━━━ PROVIDED MATERIAL
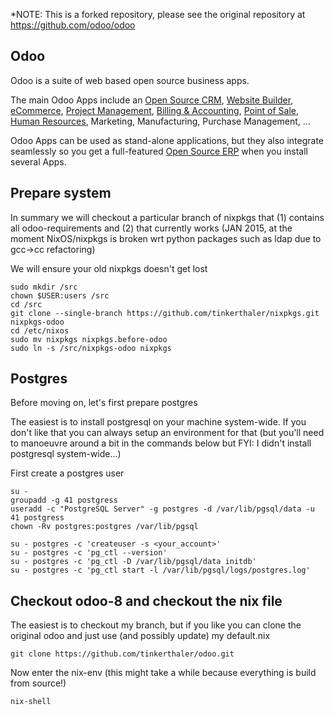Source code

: *NOTE: This is a forked repository, please see the original repository at https://github.com/odoo/odoo

Odoo
----

Odoo is a suite of web based open source business apps.

The main Odoo Apps include an <a href="https://www.odoo.com/page/crm">Open Source CRM</a>, <a href="https://www.odoo.com/page/website-builder">Website Builder</a>, <a href="https://www.odoo.com/page/e-commerce">eCommerce</a>, <a href="https://www.odoo.com/page/project-management">Project Management</a>, <a href="https://www.odoo.com/page/accounting">Billing &amp; Accounting</a>, <a href="https://www.odoo.com/page/point-of-sale">Point of Sale</a>, <a href="https://www.odoo.com/page/employees">Human Resources</a>, Marketing, Manufacturing, Purchase Management, ...  

Odoo Apps can be used as stand-alone applications, but they also integrate seamlessly so you get
a full-featured <a href="https://www.odoo.com">Open Source ERP</a> when you install several Apps.


## Prepare system

In summary we will checkout a particular branch of nixpkgs that (1) contains all odoo-requirements and (2) that currently works (JAN 2015, at the moment NixOS/nixpkgs is broken wrt python packages such as ldap due to gcc->cc refactoring)

We will ensure your old nixpkgs doesn't get lost

    sudo mkdir /src
    chown $USER:users /src
    cd /src
    git clone --single-branch https://github.com/tinkerthaler/nixpkgs.git nixpkgs-odoo
    cd /etc/nixos
    sudo mv nixpkgs nixpkgs.before-odoo
    sudo ln -s /src/nixpkgs-odoo nixpkgs

## Postgres

Before moving on, let's first prepare postgres

The easiest is to install postgresql on your machine system-wide. If you don't like that you can always setup an environment for that (but you'll need to manoeuvre around a bit in the commands below but FYI: I didn't install postgresql system-wide...)

First create a postgres user

    su - 
    groupadd -g 41 postgress
    useradd -c "PostgreSQL Server" -g postgres -d /var/lib/pgsql/data -u 41 postgress
    chown -Rv postgres:postgres /var/lib/pgsql

    su - postgres -c 'createuser -s <your_account>'
    su - postgres -c 'pg_ctl --version'
    su - postgres -c 'pg_ctl -D /var/lib/pgsql/data initdb'
    su - postgres -c 'pg_ctl start -l /var/lib/pgsql/logs/postgres.log'

## Checkout odoo-8 and checkout the nix file

The easiest is to checkout my branch, but if you like you can clone the original odoo and just use (and possibly update) my default.nix

    git clone https://github.com/tinkerthaler/odoo.git

Now enter the nix-env (this might take a while because everything is build from source!)

    nix-shell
━━━━━━
Which lines above hold the string "data"? Copy every one of them.

-- WRITTEN ANSWER --
    useradd -c "PostgreSQL Server" -g postgres -d /var/lib/pgsql/data -u 41 postgress
    su - postgres -c 'pg_ctl -D /var/lib/pgsql/data initdb'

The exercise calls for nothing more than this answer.